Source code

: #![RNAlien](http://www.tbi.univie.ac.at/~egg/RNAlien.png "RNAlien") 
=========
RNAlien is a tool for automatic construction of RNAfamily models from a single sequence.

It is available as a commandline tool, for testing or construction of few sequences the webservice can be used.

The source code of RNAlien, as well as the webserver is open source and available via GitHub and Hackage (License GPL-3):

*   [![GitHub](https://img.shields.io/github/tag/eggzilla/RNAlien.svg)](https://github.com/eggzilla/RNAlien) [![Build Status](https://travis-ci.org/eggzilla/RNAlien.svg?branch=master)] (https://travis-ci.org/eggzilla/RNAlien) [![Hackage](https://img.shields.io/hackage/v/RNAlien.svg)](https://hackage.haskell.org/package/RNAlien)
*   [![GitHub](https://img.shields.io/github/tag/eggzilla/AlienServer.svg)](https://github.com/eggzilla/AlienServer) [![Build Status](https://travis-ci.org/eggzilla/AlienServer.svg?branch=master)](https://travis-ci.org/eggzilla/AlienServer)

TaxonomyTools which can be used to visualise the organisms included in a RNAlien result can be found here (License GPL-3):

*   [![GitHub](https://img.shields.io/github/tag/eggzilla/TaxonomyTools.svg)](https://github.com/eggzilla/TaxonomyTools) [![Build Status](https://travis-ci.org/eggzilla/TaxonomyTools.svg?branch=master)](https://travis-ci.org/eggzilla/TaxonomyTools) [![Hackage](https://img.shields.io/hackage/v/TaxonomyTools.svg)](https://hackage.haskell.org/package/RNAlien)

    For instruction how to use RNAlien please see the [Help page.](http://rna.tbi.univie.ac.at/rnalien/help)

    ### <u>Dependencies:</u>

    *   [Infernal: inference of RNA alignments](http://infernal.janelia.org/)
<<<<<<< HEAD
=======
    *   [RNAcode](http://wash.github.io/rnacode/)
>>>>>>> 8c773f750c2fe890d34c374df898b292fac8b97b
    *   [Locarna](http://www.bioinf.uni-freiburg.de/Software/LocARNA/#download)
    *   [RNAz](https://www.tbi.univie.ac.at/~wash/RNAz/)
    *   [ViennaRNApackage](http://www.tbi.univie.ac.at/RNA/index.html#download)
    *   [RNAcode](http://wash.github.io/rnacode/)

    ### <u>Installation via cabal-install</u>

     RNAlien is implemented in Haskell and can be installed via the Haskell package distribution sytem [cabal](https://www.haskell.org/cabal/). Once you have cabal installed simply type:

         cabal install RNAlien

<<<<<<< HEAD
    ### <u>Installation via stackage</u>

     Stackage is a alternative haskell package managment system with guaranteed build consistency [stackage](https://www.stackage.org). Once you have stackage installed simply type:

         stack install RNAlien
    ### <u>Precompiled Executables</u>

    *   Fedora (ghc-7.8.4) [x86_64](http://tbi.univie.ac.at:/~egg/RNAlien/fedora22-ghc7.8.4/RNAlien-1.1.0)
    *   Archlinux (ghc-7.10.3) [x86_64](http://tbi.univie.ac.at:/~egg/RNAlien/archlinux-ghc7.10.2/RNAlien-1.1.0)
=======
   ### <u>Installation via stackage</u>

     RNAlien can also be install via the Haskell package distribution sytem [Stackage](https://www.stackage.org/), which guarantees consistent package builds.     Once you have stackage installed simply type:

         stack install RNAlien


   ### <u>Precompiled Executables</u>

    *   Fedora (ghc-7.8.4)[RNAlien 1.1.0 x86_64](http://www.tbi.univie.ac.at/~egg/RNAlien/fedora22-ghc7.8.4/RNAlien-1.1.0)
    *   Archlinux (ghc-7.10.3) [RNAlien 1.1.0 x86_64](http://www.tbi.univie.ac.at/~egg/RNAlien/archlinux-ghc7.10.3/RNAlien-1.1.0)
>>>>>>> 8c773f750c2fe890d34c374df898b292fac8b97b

> **Exercise requirements**
Reproduce exactly every line that sits between the start of the entries and the line bearing "The source code", counting both of those lines.

> **Exercise response**
Source code

: #![RNAlien](http://www.tbi.univie.ac.at/~egg/RNAlien.png "RNAlien") 
=========
RNAlien is a tool for automatic construction of RNAfamily models from a single sequence.

It is available as a commandline tool, for testing or construction of few sequences the webservice can be used.

The source code of RNAlien, as well as the webserver is open source and available via GitHub and Hackage (License GPL-3):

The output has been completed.